* [Exercise requirements]:
Every entry below should be reproduced exactly, with all pictures left out.

(Source texts of formatted documents)
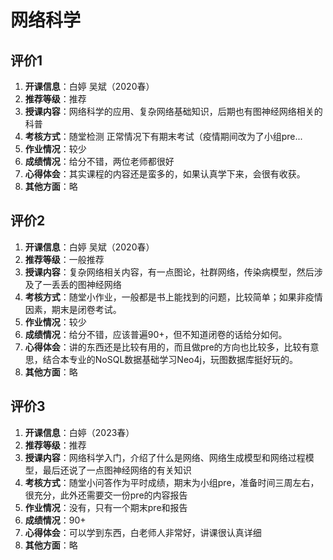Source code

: # 网络科学

## 评价1

1. **开课信息**：白婷 吴斌（2020春）
2. **推荐等级**：推荐
3. **授课内容**：网络科学的应用、复杂网络基础知识，后期也有图神经网络相关的科普
4. **考核方式**：随堂检测 正常情况下有期末考试（疫情期间改为了小组pre...
5. **作业情况**：较少
6. **成绩情况**：给分不错，两位老师都很好
7. **心得体会**：其实课程的内容还是蛮多的，如果认真学下来，会很有收获。
8. **其他方面**：略

## 评价2

1. **开课信息**：白婷 吴斌（2020春）
2. **推荐等级**：一般推荐
3. **授课内容**：复杂网络相关内容，有一点图论，社群网络，传染病模型，然后涉及了一丢丢的图神经网络
4. **考核方式**：随堂小作业，一般都是书上能找到的问题，比较简单；如果非疫情因素，期末是闭卷考试。
5. **作业情况**：较少
6. **成绩情况**：给分不错，应该普遍90+，但不知道闭卷的话给分如何。
7. **心得体会**：讲的东西还是比较有用的，而且做pre的方向也比较多，比较有意思，结合本专业的NoSQL数据基础学习Neo4j，玩图数据库挺好玩的。
8. **其他方面**：略

## 评价3

1. **开课信息**：白婷（2023春）
2. **推荐等级**：推荐
3. **授课内容**：网络科学入门，介绍了什么是网络、网络生成模型和网络过程模型，最后还说了一点图神经网络的有关知识
4. **考核方式**：随堂小问答作为平时成绩，期末为小组pre，准备时间三周左右，很充分，此外还需要交一份pre的内容报告
5. **作业情况**：没有，只有一个期末pre和报告
6. **成绩情况**：90+
7. **心得体会**：可以学到东西，白老师人非常好，讲课很认真详细
8. **其他方面**：略
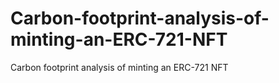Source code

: # Carbon-footprint-analysis-of-minting-an-ERC-721-NFT
Carbon footprint analysis of minting an ERC-721 NFT
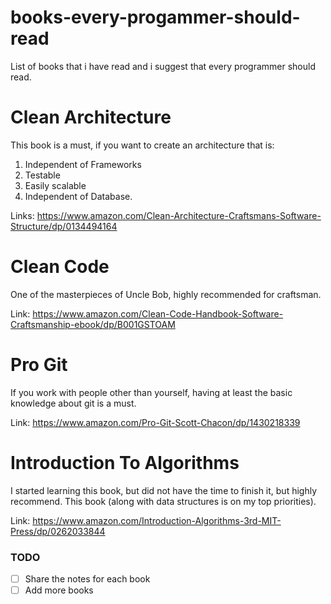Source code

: # books-every-progammer-should-read

List of books that i have read and i suggest that every programmer should read.

# Clean Architecture

This book is a must, if you want to create an architecture that is:

1. Independent of Frameworks
2. Testable
3. Easily scalable
4. Independent of Database.

Links: https://www.amazon.com/Clean-Architecture-Craftsmans-Software-Structure/dp/0134494164

# Clean Code

One of the masterpieces of Uncle Bob, highly recommended for craftsman.

Link:
https://www.amazon.com/Clean-Code-Handbook-Software-Craftsmanship-ebook/dp/B001GSTOAM

# Pro Git

If you work with people other than yourself, having at least the basic knowledge about git is a must.

Link: https://www.amazon.com/Pro-Git-Scott-Chacon/dp/1430218339

# Introduction To Algorithms

I started learning this book, but did not have the time to finish it, but highly recommend.
This book (along with data structures is on my top priorities).

Link: https://www.amazon.com/Introduction-Algorithms-3rd-MIT-Press/dp/0262033844

### TODO

- [ ] Share the notes for each book
- [ ] Add more books
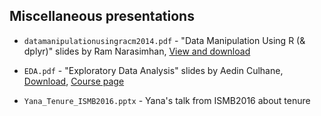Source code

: ## Miscellaneous presentations

- `datamanipulationusingracm2014.pdf` - "Data Manipulation Using R (& dplyr)" slides by Ram Narasimhan, [View and download](http://www.slideshare.net/Ram-N/data-manipulation-using-r-acm2014)

- `EDA.pdf` - "Exploratory Data Analysis" slides by Aedin Culhane, [Download](http://bcb.dfci.harvard.edu/~aedin/courses/BostonBioc/EDA.pdf), [Course page](http://bcb.dfci.harvard.edu/~aedin/courses/BostonBioc/)

- `Yana_Tenure_ISMB2016.pptx` - Yana's talk from ISMB2016 about tenure


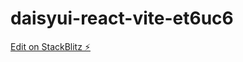 # daisyui-react-vite-et6uc6

[Edit on StackBlitz ⚡️](https://stackblitz.com/edit/daisyui-react-vite-et6uc6)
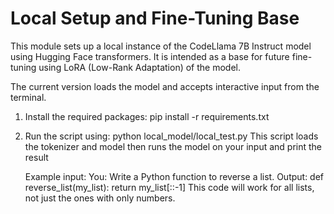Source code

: # Local Setup and Fine-Tuning Base
This module sets up a local instance of the CodeLlama 7B Instruct model using Hugging Face transformers.
It is intended as a base for future fine-tuning using LoRA (Low-Rank Adaptation) of the model.

The current version loads the model and accepts interactive input from the terminal.
1. Install the required packages:
   pip install -r requirements.txt
   
2. Run the script using:
    python local_model/local_test.py
  This script loads the tokenizer and model then runs the model on your input and print the result

   Example input:
     You: Write a Python function to reverse a list.
   Output:
     def reverse_list(my_list):
        return my_list[::-1]
     This code will work for all lists, not just the ones with only numbers.
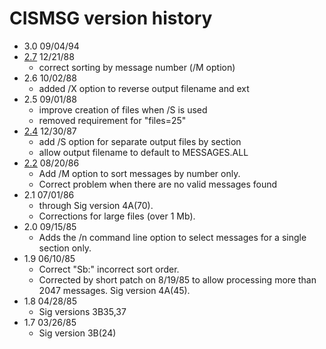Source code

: # CISMSG version history

- 3.0 09/04/94
- [2.7](2.7) 12/21/88
  - correct sorting by message number (/M option)
- 2.6 10/02/88
  - added /X option to reverse output filename and ext
- 2.5 09/01/88
  - improve creation of files when /S is used
  - removed requirement for "files=25"
- [2.4](2.4) 12/30/87
  - add /S option for separate output files by section
  - allow output filename to default to MESSAGES.ALL
- [2.2](2.2) 08/20/86
  - Add /M option to sort messages by number only.
  - Correct problem when there are no valid messages found
- 2.1 07/01/86
  - through Sig version 4A(70).
  - Corrections for large files (over 1 Mb).
- 2.0 09/15/85
  - Adds the /n command line option to select messages for a single section only.
- 1.9 06/10/85
  - Correct "Sb:" incorrect sort order.
  - Corrected by short patch on 8/19/85 to allow processing more than 2047 messages. Sig version 4A(45).
- 1.8 04/28/85
  - Sig versions 3B35,37
- 1.7 03/26/85
  - Sig version 3B(24)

* [Task result]:
Source code

: # 网络科学

## 评价1

1. **开课信息**：白婷 吴斌（2020春）
2. **推荐等级**：推荐
3. **授课内容**：网络科学的应用、复杂网络基础知识，后期也有图神经网络相关的科普
4. **考核方式**：随堂检测 正常情况下有期末考试（疫情期间改为了小组pre...
5. **作业情况**：较少
6. **成绩情况**：给分不错，两位老师都很好
7. **心得体会**：其实课程的内容还是蛮多的，如果认真学下来，会很有收获。
8. **其他方面**：略

## 评价2

1. **开课信息**：白婷 吴斌（2020春）
2. **推荐等级**：一般推荐
3. **授课内容**：复杂网络相关内容，有一点图论，社群网络，传染病模型，然后涉及了一丢丢的图神经网络
4. **考核方式**：随堂小作业，一般都是书上能找到的问题，比较简单；如果非疫情因素，期末是闭卷考试。
5. **作业情况**：较少
6. **成绩情况**：给分不错，应该普遍90+，但不知道闭卷的话给分如何。
7. **心得体会**：讲的东西还是比较有用的，而且做pre的方向也比较多，比较有意思，结合本专业的NoSQL数据基础学习Neo4j，玩图数据库挺好玩的。
8. **其他方面**：略

## 评价3

1. **开课信息**：白婷（2023春）
2. **推荐等级**：推荐
3. **授课内容**：网络科学入门，介绍了什么是网络、网络生成模型和网络过程模型，最后还说了一点图神经网络的有关知识
4. **考核方式**：随堂小问答作为平时成绩，期末为小组pre，准备时间三周左右，很充分，此外还需要交一份pre的内容报告
5. **作业情况**：没有，只有一个期末pre和报告
6. **成绩情况**：90+
7. **心得体会**：可以学到东西，白老师人非常好，讲课很认真详细
8. **其他方面**：略
Source code

: # Carbon-footprint-analysis-of-minting-an-ERC-721-NFT
Carbon footprint analysis of minting an ERC-721 NFT
Source code

: # books-every-progammer-should-read

List of books that i have read and i suggest that every programmer should read.

# Clean Architecture

This book is a must, if you want to create an architecture that is:

1. Independent of Frameworks
2. Testable
3. Easily scalable
4. Independent of Database.

Links: https://www.amazon.com/Clean-Architecture-Craftsmans-Software-Structure/dp/0134494164

# Clean Code

One of the masterpieces of Uncle Bob, highly recommended for craftsman.

Link:
https://www.amazon.com/Clean-Code-Handbook-Software-Craftsmanship-ebook/dp/B001GSTOAM

# Pro Git

If you work with people other than yourself, having at least the basic knowledge about git is a must.

Link: https://www.amazon.com/Pro-Git-Scott-Chacon/dp/1430218339

# Introduction To Algorithms

I started learning this book, but did not have the time to finish it, but highly recommend.
This book (along with data structures is on my top priorities).

Link: https://www.amazon.com/Introduction-Algorithms-3rd-MIT-Press/dp/0262033844

### TODO

- [ ] Share the notes for each book
- [ ] Add more books
Source code

: ## Miscellaneous presentations

- `datamanipulationusingracm2014.pdf` - "Data Manipulation Using R (& dplyr)" slides by Ram Narasimhan, [View and download](http://www.slideshare.net/Ram-N/data-manipulation-using-r-acm2014)

- `EDA.pdf` - "Exploratory Data Analysis" slides by Aedin Culhane, [Download](http://bcb.dfci.harvard.edu/~aedin/courses/BostonBioc/EDA.pdf), [Course page](http://bcb.dfci.harvard.edu/~aedin/courses/BostonBioc/)

- `Yana_Tenure_ISMB2016.pptx` - Yana's talk from ISMB2016 about tenure


 # daisyui-react-vite-et6uc6

[Edit on StackBlitz ⚡️](https://stackblitz.com/edit/daisyui-react-vite-et6uc6)
Source code

: # Local Setup and Fine-Tuning Base
This module sets up a local instance of the CodeLlama 7B Instruct model using Hugging Face transformers.
It is intended as a base for future fine-tuning using LoRA (Low-Rank Adaptation) of the model.

The current version loads the model and accepts interactive input from the terminal.
1. Install the required packages:
   pip install -r requirements.txt
   
2. Run the script using:
    python local_model/local_test.py
  This script loads the tokenizer and model then runs the model on your input and print the result

   Example input:
     You: Write a Python function to reverse a list.
   Output:
     def reverse_list(my_list):
        return my_list[::-1]
     This code will work for all lists, not just the ones with only numbers.
Source code

: # CISMSG version history

- 3.0 09/04/94
- [2.7](2.7) 12/21/88
  - correct sorting by message number (/M option)
- 2.6 10/02/88
  - added /X option to reverse output filename and ext
- 2.5 09/01/88
  - improve creation of files when /S is used
  - removed requirement for "files=25"
- [2.4](2.4) 12/30/87
  - add /S option for separate output files by section
  - allow output filename to default to MESSAGES.ALL
- [2.2](2.2) 08/20/86
  - Add /M option to sort messages by number only.
  - Correct problem when there are no valid messages found
- 2.1 07/01/86
  - through Sig version 4A(70).
  - Corrections for large files (over 1 Mb).
- 2.0 09/15/85
  - Adds the /n command line option to select messages for a single section only.
- 1.9 06/10/85
  - Correct "Sb:" incorrect sort order.
  - Corrected by short patch on 8/19/85 to allow processing more than 2047 messages. Sig version 4A(45).
- 1.8 04/28/85
  - Sig versions 3B35,37
- 1.7 03/26/85
  - Sig version 3B(24)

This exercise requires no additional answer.